Abstract:
The human visual system performs the impressive task of converting light arriving at the retina into a useful representation that allows us to make sense of the visual environment. We can navigate easily in the three-dimensional world and recognize objects and their properties, even if they appear from different angles and under different lighting conditions. Artificial systems can also perform well on a variety of complex visual tasks. While they may not be as robust and versatile as their biological counterpart, they have surprising capabilities that are rapidly improving. Studying the two types of systems can help us understand what computations enable the transformation of low-level sensory data into an abstract representation. To this end, this dissertation follows three different pathways.
First, we analyze aspects of human perception. The focus is on the perception in the peripheral visual field and the relation to texture perception. Our work builds on a texture model that is based on the features of a deep neural network. We start by expanding the model to the temporal domain to capture dynamic textures such as flames or water. Next, we use psychophysical methods to investigate quantitatively whether humans can distinguish natural textures from samples that were generated by a texture model. Finally, we study images that cover the entire visual field and test whether matching the local summary statistics can produce metameric images independent of the image content.

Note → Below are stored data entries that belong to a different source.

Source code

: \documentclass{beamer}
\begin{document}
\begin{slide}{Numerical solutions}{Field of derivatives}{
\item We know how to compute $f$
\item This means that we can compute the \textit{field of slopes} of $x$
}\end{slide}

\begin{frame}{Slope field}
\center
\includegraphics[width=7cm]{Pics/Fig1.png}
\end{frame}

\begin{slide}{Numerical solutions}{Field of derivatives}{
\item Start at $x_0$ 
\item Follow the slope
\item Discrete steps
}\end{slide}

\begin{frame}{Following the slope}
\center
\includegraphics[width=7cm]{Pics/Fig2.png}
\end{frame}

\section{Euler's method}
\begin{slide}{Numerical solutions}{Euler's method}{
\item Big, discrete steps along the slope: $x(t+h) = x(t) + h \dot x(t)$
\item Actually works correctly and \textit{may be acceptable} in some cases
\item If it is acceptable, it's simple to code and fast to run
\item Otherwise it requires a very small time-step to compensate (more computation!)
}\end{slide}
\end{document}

Second, we compare the visual perception of humans and machines. We conduct three case studies that focus on the capabilities of artificial neural networks and the potential occurrence of biological phenomena in machine vision. We find that comparative studies are not always straightforward and propose a checklist on how to improve the robustness of the conclusions that we draw from such studies.

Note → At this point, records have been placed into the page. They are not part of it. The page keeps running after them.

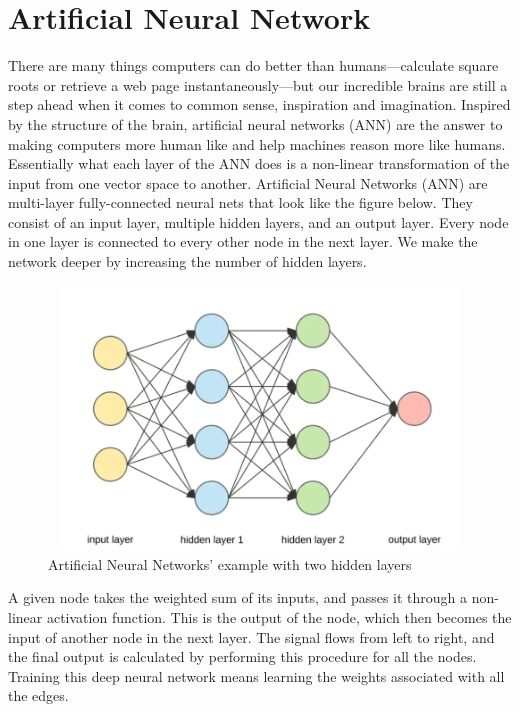 \documentclass{article}
\begin{document}
\section{Artificial Neural Network}
There are many things computers can do better than humans—calculate square roots or retrieve a web page instantaneously—but our incredible brains are still a step ahead when it comes to common sense, inspiration and imagination. Inspired by the structure of the brain, artificial neural networks (ANN) are the answer to making computers more human like and help machines reason more like humans.
Essentially what each layer of the ANN does is a non-linear transformation of the input from one vector space to another.
Artificial Neural Networks (ANN) are multi-layer fully-connected neural nets that look like the figure below. They consist of an input layer, multiple hidden layers, and an output layer. Every node in one layer is connected to every other node in the next layer. We make the network deeper by increasing the number of hidden layers.

 \begin{figure}[H]
\centering
\includegraphics[width=115mm,height=70mm]{images/ann-image.png}
\caption{\label{fig:correlation}Artificial Neural Networks' example with two hidden layers }
\label{6}
\end{figure}
A given node takes the weighted sum of its inputs, and passes it through a non-linear activation function. This is the output of the node, which then becomes the input of another node in the next layer. The signal flows from left to right, and the final output is calculated by performing this procedure for all the nodes. Training this deep neural network means learning the weights associated with all the edges.
\end{document}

Third, we address a fundamental discrepancy between human and machine vision. One major strength of biological vision is its robustness to changes in the appearance of image content. For example, for unusual scenarios, such as a cow on a beach, the recognition performance of humans remains high. This ability is lacking in many artificial systems. We discuss on a conceptual level how to robustly disentangle attributes that are correlated during training, and test this on a number of datasets.